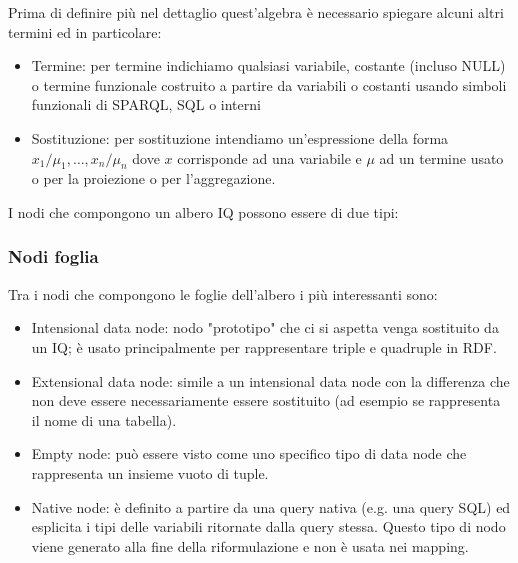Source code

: Prima di definire più nel dettaglio quest'algebra è necessario spiegare alcuni altri termini ed in particolare:
\begin{itemize}
    \item Termine: per termine indichiamo qualsiasi variabile, costante (incluso NULL) o termine funzionale costruito a partire da variabili o costanti usando simboli funzionali di SPARQL, SQL o interni
    \item Sostituzione: per sostituzione intendiamo un'espressione della forma \linebreak
        $x_1/\mu_1 , \dots , x_n/\mu_n $ dove $x$ corrisponde ad una variabile e $\mu$ ad un termine usato o per la proiezione o per l'aggregazione.
\end{itemize} 
\noindent
I nodi che compongono un albero IQ possono essere di due tipi: \cite{IQ}
\subsubsection*{Nodi foglia} 
Tra i nodi che compongono le foglie dell'albero i più interessanti sono:
    \begin{itemize}
        \item Intensional data node: nodo "prototipo" che ci si aspetta venga sostituito da un IQ; è usato principalmente per rappresentare triple e quadruple in RDF.
        \item Extensional data node: simile a un intensional data node con la differenza che non deve essere necessariamente essere sostituito (ad esempio se rappresenta il nome di una tabella).
        \item Empty node: può essere visto come uno specifico tipo di data node che rappresenta un insieme vuoto di tuple.
        \item Native node: è definito a partire da una query nativa (e.g. una query SQL) ed esplicita i tipi delle variabili ritornate dalla query stessa. Questo tipo di nodo viene generato alla fine 
            della riformulazione e non è usata nei mapping.
    \end{itemize}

Your goal: Copy the records exactly; no image should appear in the result.

Response to the task:
Source code

: Prima di definire più nel dettaglio quest'algebra è necessario spiegare alcuni altri termini ed in particolare:
\begin{itemize}
    \item Termine: per termine indichiamo qualsiasi variabile, costante (incluso NULL) o termine funzionale costruito a partire da variabili o costanti usando simboli funzionali di SPARQL, SQL o interni
    \item Sostituzione: per sostituzione intendiamo un'espressione della forma \linebreak
        $x_1/\mu_1 , \dots , x_n/\mu_n $ dove $x$ corrisponde ad una variabile e $\mu$ ad un termine usato o per la proiezione o per l'aggregazione.
\end{itemize} 
\noindent
I nodi che compongono un albero IQ possono essere di due tipi: \cite{IQ}
\subsubsection*{Nodi foglia} 
Tra i nodi che compongono le foglie dell'albero i più interessanti sono:
    \begin{itemize}
        \item Intensional data node: nodo "prototipo" che ci si aspetta venga sostituito da un IQ; è usato principalmente per rappresentare triple e quadruple in RDF.
        \item Extensional data node: simile a un intensional data node con la differenza che non deve essere necessariamente essere sostituito (ad esempio se rappresenta il nome di una tabella).
        \item Empty node: può essere visto come uno specifico tipo di data node che rappresenta un insieme vuoto di tuple.
        \item Native node: è definito a partire da una query nativa (e.g. una query SQL) ed esplicita i tipi delle variabili ritornate dalla query stessa. Questo tipo di nodo viene generato alla fine 
            della riformulazione e non è usata nei mapping.
    \end{itemize}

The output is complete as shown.